[WIP] finalizer approach to fix race condition due to pruning in results watcher #703

ramessesii2 · 2024-02-05T12:43:05Z

Changes

/kind bug

Submitter Checklist

These are the criteria that every PR should meet, please check them off as you review them:

Has Docs included if any changes are user facing
Has Tests included if any functionality added or changed
Tested your changes locally (if this is a code change)
Follows the commit message standard
Meets the Tekton contributor standards (including functionality, content, code)
Has a kind label.
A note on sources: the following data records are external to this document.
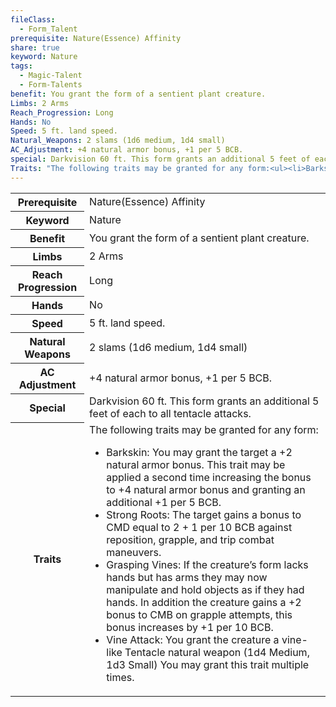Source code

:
 ```yaml
---
fileClass:
  - Form_Talent
prerequisite: Nature(Essence) Affinity
share: true
keyword: Nature
tags:
  - Magic-Talent
  - Form-Talents
benefit: You grant the form of a sentient plant creature.
Limbs: 2 Arms
Reach_Progression: Long
Hands: No
Speed: 5 ft. land speed.
Natural_Weapons: 2 slams (1d6 medium, 1d4 small)
AC_Adjustment: +4 natural armor bonus, +1 per 5 BCB.
special: Darkvision 60 ft. This form grants an additional 5 feet of each to all tentacle attacks.
Traits: "The following traits may be granted for any form:<ul><li>Barkskin:  You may grant the target a +2 natural armor bonus. This trait may be applied a second time increasing the bonus to +4 natural armor bonus and granting an additional +1 per 5 BCB.</li><li>Strong Roots: The target gains a bonus to CMD equal to 2 + 1 per 10 BCB against reposition, grapple, and trip combat maneuvers.</li><li>Grasping Vines: If the creature’s form lacks hands but has arms they may now manipulate and hold objects as if they had hands. In addition the creature gains a +2 bonus to CMB on grapple attempts, this bonus increases by +1 per 10 BCB.</li><li>Vine Attack: You grant the creature a vine-like Tentacle natural weapon (1d4 Medium, 1d3 Small) You may grant this trait multiple times.</li></ul>"
---
```

<p><span dir="ltr" style="overflow-x: auto;"><table><tbody><tr><th dir="ltr">Prerequisite</th><td dir="ltr">Nature(Essence) Affinity</td></tr><tr><th dir="ltr">Keyword</th><td dir="ltr">Nature</td></tr><tr><th dir="ltr">Benefit</th><td dir="ltr">You grant the form of a sentient plant creature.</td></tr><tr><th dir="ltr">Limbs</th><td dir="ltr">2 Arms</td></tr><tr><th dir="ltr">Reach Progression</th><td dir="ltr">Long</td></tr><tr><th dir="ltr">Hands</th><td dir="ltr">No</td></tr><tr><th dir="ltr">Speed</th><td dir="ltr">5 ft. land speed.</td></tr><tr><th dir="ltr">Natural Weapons</th><td dir="ltr">2 slams (1d6 medium, 1d4 small)</td></tr><tr><th dir="ltr">AC Adjustment</th><td dir="ltr">+4 natural armor bonus, +1 per 5 BCB.</td></tr><tr><th dir="ltr">Special</th><td dir="ltr">Darkvision 60 ft. This form grants an additional 5 feet of each to all tentacle attacks.</td></tr><tr><th dir="ltr">Traits</th><td dir="ltr">The following traits may be granted for any form:<ul><li dir="auto">Barkskin:  You may grant the target a +2 natural armor bonus. This trait may be applied a second time increasing the bonus to +4 natural armor bonus and granting an additional +1 per 5 BCB.</li><li dir="auto">Strong Roots: The target gains a bonus to CMD equal to 2 + 1 per 10 BCB against reposition, grapple, and trip combat maneuvers.</li><li dir="auto">Grasping Vines: If the creature’s form lacks hands but has arms they may now manipulate and hold objects as if they had hands. In addition the creature gains a +2 bonus to CMB on grapple attempts, this bonus increases by +1 per 10 BCB.</li><li dir="auto">Vine Attack: You grant the creature a vine-like Tentacle natural weapon (1d4 Medium, 1d3 Small) You may grant this trait multiple times.</li></ul></td></tr></tbody></table></span></p>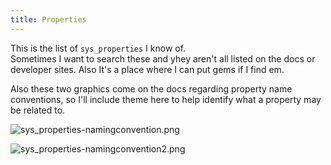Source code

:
 ```yaml
---
title: Properties
---
```


 This is the list of `sys_properties` I know of.\
 Sometimes I want to search these and yhey aren't all listed on the docs
 or developer sites. Also It's a place where I can put gems if I find em.
  
 Also these two graphics come on the docs regarding property name
 conventions, so I'll include theme here to help identify what a property
 may be related to.
  
 ![sys_properties-namingconvention.png](/uploads/sys_properties-namingconvention.png)
  
 ![sys_properties-namingconvention2.png](/uploads/sys_properties-namingconvention2.png)  
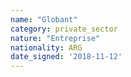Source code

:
 ```yaml
---
name: "Globant"
category: private_sector
nature: "Entreprise"
nationality: ARG
date_signed: '2018-11-12'
---
```

    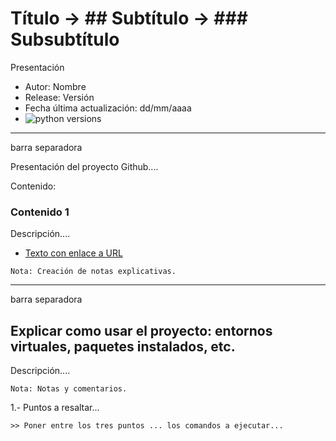 # Título -> ## Subtítulo  ->  ### Subsubtítulo

Presentación 

* Autor: Nombre
* Release: Versión
* Fecha última actualización: dd/mm/aaaa
* ![python versions](https://img.shields.io/badge/python-3.6%2C%203.7-blue.svg)

<hr> barra separadora

Presentación del proyecto Github....

Contenido:

### Contenido 1

Descripción....

- [Texto con enlace a URL](https://github.com/RicardoMoya/Recommender_Systems_-Python-/blob/main/1_Introduccion_a_los_Sistemas_de_Recomendacion.ipynb)


`Nota: Creación de notas explicativas.`

<hr>  barra separadora

## Explicar como usar el proyecto: entornos virtuales, paquetes instalados, etc.

Descripción....

`Nota: Notas y comentarios.`

1.- Puntos a resaltar...

```
>> Poner entre los tres puntos ... los comandos a ejecutar...
```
You can add a comment on this PR that contains /kind <type>. Valid types are bug, cleanup, design, documentation, feature, flake, misc, question, tep
Release notes block below has been updated with any user-facing changes (API changes, bug fixes, changes requiring upgrade notices or deprecation warnings)
Release notes contain the string "action required" if the change requires additional action from users switching to the new release

Release Notes

NONE

tekton-robot · 2024-02-05T12:43:09Z

[APPROVALNOTIFIER] This PR is NOT APPROVED

This pull-request has been approved by:
To complete the pull request process, please assign sayan-biswas after the PR has been reviewed.
You can assign the PR to them by writing /assign @sayan-biswas in a comment when ready.

The full list of commands accepted by this bot can be found here.

Needs approval from an approver in each of these files:

OWNERS

Approvers can indicate their approval by writing /approve in a comment
Approvers can cancel approval by writing /approve cancel in a comment

tekton-robot · 2024-02-05T12:43:15Z

Hi @ramessesii2. Thanks for your PR.

I'm waiting for a tektoncd member to verify that this patch is reasonable to test. If it is, they should reply with /ok-to-test on its own line. Until that is done, I will not automatically test new commits in this PR, but the usual testing commands by org members will still work. Regular contributors should join the org to skip this step.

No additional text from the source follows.